There was much talk about the matter, argument and counter argument; but in the end Mr. Stephens prevailed, as in reality he generally did, when he set his heart upon a thing, despite his statements that Theodore kept him under complete control. Before another week closed the two young men were cozily settled in their new quarters, and really feeling as much at home as though half their lives had been spent there.
There was one other matter which came to Theodore as a source of great satisfaction.
"Mallery," Mr. Stephens had said to him one morning when they were quite alone in the private office, "have you any special interest in the Hastings' place?"

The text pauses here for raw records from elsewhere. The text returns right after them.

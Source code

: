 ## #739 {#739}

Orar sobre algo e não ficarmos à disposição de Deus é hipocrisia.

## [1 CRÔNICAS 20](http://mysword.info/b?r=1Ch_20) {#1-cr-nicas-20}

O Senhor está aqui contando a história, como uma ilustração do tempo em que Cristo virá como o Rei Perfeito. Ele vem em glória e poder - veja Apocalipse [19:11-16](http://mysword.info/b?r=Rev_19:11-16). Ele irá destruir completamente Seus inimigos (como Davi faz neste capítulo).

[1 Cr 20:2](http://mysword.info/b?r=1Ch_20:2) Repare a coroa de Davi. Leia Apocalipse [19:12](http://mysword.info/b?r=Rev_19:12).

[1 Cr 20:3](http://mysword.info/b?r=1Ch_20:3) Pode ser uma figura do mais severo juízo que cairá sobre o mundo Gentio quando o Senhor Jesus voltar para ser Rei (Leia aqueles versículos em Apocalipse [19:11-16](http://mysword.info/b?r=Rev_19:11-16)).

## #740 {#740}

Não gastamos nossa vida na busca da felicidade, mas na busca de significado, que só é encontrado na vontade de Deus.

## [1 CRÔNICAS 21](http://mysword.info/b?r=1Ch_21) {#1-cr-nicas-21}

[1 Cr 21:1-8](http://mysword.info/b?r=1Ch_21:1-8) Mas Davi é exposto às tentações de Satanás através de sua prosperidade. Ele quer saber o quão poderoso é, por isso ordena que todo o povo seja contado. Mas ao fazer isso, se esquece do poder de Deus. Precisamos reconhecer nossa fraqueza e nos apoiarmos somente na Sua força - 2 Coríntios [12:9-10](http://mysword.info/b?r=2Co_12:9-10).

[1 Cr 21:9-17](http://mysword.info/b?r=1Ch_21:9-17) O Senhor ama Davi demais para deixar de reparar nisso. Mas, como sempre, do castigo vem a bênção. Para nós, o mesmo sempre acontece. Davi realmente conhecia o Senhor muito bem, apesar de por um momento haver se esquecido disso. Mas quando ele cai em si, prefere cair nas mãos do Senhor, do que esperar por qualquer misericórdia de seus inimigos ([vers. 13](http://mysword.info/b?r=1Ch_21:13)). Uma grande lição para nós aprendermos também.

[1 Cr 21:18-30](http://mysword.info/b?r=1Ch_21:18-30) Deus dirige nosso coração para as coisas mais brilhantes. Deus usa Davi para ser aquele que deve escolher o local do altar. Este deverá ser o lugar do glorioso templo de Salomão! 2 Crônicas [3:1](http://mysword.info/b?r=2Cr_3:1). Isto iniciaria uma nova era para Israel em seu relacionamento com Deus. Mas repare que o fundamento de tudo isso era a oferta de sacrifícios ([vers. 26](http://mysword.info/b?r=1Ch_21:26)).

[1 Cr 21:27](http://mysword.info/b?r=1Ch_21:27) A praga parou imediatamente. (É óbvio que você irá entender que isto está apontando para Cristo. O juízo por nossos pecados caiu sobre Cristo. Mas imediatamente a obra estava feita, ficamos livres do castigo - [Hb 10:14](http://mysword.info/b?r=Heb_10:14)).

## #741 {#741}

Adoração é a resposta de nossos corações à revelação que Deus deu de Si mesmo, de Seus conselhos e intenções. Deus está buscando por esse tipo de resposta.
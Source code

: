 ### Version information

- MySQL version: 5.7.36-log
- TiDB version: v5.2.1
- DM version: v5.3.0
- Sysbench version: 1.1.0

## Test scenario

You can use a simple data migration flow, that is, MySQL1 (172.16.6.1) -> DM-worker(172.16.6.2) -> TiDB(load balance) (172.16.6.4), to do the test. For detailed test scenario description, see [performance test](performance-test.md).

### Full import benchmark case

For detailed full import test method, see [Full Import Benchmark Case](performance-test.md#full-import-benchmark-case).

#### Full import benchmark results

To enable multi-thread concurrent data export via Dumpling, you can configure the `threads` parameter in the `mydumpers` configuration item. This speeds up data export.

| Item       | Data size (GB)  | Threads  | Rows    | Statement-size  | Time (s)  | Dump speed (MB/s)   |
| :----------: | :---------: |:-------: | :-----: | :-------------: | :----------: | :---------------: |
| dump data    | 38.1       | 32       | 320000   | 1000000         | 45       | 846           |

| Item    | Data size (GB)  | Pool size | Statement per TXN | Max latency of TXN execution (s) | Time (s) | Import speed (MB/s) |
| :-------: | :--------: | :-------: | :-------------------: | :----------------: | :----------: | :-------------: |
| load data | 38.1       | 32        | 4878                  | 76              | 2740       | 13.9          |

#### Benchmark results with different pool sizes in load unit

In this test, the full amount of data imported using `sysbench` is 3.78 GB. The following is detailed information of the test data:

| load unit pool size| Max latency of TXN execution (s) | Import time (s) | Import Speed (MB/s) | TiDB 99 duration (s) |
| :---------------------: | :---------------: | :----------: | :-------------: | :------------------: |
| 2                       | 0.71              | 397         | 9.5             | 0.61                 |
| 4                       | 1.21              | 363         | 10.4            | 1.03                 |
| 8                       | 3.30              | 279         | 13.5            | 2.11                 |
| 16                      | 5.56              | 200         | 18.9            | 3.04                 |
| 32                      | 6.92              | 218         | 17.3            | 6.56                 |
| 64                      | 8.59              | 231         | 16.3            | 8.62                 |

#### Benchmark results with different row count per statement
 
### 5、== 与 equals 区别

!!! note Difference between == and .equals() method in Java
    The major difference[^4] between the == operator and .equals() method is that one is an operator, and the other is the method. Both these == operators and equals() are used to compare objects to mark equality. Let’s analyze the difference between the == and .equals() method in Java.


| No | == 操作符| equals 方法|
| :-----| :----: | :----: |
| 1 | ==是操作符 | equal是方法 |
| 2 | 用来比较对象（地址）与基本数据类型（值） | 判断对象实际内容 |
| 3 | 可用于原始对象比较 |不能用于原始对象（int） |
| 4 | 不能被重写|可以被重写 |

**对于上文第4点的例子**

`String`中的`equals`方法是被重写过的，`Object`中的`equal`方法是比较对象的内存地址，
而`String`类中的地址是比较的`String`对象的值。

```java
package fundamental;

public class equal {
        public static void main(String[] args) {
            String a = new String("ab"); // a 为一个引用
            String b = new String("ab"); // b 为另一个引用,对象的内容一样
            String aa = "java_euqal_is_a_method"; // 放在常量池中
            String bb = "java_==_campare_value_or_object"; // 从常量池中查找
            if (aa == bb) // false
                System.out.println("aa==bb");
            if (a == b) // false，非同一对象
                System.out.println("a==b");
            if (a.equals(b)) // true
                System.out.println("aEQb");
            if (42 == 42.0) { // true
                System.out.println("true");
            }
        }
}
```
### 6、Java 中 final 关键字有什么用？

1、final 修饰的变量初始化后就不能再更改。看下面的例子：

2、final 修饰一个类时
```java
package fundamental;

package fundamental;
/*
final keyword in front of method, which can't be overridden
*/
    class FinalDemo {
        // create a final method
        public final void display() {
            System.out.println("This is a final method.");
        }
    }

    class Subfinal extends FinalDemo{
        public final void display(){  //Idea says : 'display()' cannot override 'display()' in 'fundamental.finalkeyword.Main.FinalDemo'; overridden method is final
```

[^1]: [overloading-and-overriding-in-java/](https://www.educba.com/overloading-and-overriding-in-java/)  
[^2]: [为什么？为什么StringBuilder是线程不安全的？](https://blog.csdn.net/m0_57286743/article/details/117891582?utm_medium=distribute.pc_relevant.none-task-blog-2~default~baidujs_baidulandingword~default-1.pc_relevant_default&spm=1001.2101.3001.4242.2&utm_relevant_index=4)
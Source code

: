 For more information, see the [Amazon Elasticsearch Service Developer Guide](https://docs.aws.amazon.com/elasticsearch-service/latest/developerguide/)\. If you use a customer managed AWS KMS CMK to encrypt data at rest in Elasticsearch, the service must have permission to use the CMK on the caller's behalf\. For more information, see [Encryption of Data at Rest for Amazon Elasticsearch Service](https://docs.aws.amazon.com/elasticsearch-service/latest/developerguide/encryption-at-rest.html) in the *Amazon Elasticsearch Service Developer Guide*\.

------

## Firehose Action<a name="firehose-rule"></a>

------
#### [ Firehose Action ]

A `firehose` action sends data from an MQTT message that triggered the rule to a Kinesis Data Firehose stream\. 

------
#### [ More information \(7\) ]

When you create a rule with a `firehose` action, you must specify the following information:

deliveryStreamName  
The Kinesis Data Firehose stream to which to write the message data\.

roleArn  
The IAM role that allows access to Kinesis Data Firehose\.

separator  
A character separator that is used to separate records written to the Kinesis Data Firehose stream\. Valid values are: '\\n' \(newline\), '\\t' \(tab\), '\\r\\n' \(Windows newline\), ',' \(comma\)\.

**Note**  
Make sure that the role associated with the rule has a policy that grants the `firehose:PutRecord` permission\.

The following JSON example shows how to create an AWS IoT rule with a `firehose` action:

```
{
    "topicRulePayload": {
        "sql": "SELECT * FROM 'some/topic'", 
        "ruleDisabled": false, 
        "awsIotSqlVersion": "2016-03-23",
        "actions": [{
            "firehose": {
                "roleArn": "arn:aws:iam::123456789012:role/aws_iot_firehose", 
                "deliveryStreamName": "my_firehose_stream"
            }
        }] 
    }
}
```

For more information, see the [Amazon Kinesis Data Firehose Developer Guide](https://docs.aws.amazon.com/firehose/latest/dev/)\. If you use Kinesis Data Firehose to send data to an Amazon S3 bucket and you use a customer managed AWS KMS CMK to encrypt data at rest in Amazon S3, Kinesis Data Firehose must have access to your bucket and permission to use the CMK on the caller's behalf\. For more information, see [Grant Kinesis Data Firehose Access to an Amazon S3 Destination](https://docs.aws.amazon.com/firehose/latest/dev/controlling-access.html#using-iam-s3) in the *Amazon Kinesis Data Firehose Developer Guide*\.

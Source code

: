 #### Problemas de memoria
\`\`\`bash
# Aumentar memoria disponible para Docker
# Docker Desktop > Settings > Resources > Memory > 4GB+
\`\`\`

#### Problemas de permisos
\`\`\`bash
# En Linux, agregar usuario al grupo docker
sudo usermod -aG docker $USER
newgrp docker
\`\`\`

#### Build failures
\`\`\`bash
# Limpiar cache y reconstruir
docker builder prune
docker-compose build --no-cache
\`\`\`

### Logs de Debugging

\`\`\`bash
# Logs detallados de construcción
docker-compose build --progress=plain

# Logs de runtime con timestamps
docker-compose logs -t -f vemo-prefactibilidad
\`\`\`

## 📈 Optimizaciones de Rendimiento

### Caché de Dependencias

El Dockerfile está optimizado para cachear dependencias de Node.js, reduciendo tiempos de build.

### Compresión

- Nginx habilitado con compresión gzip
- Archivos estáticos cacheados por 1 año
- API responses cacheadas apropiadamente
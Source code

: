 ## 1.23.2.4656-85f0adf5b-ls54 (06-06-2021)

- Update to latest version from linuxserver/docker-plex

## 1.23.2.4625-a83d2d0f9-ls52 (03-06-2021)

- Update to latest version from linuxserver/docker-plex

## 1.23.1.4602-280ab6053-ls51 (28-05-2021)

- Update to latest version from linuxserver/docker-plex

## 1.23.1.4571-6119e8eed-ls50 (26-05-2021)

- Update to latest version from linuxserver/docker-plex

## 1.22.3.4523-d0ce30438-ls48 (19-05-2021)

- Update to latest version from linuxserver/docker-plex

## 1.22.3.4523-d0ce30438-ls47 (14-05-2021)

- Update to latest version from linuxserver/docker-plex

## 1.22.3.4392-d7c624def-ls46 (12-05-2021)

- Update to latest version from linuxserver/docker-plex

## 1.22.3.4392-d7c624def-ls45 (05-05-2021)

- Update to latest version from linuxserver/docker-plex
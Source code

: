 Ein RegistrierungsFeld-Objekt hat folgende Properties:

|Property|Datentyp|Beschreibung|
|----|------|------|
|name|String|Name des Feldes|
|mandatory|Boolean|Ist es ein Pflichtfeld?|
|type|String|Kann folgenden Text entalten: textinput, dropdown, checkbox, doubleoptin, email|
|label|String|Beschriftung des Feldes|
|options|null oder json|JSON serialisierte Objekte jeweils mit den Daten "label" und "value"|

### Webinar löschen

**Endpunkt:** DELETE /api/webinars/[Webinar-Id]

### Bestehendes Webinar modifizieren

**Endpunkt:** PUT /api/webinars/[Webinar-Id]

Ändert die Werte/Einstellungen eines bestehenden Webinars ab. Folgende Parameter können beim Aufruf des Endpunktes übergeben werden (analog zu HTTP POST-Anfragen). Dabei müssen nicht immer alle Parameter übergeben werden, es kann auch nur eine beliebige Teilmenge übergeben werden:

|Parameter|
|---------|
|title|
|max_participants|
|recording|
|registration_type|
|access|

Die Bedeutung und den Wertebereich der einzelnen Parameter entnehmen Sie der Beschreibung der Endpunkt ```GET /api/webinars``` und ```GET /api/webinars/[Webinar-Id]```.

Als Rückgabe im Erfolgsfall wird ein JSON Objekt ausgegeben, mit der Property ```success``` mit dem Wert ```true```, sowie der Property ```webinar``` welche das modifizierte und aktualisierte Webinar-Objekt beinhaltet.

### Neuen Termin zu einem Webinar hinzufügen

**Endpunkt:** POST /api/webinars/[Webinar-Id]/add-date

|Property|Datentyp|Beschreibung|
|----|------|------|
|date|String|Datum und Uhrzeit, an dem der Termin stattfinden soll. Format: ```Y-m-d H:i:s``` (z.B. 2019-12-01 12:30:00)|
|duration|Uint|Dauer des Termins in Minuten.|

Theodore hesitated a little, and then answered frankly enough:
"Yes, sir, I certainly have. There are many associations connected with that house that will always endear it to me."
"Then you may be interested to know that I have become the purchaser of it; and if at any time, for any reason, you should wish to make special disposition of it, it shall always be in a state to await your orders. Real estate is valuable property, and as good a way as any in which to dispose of surplus funds."
Theodore came out from behind the screen to try to offer some word of thanks, but Mr. Stephens had pushed open the green baize door and vanished.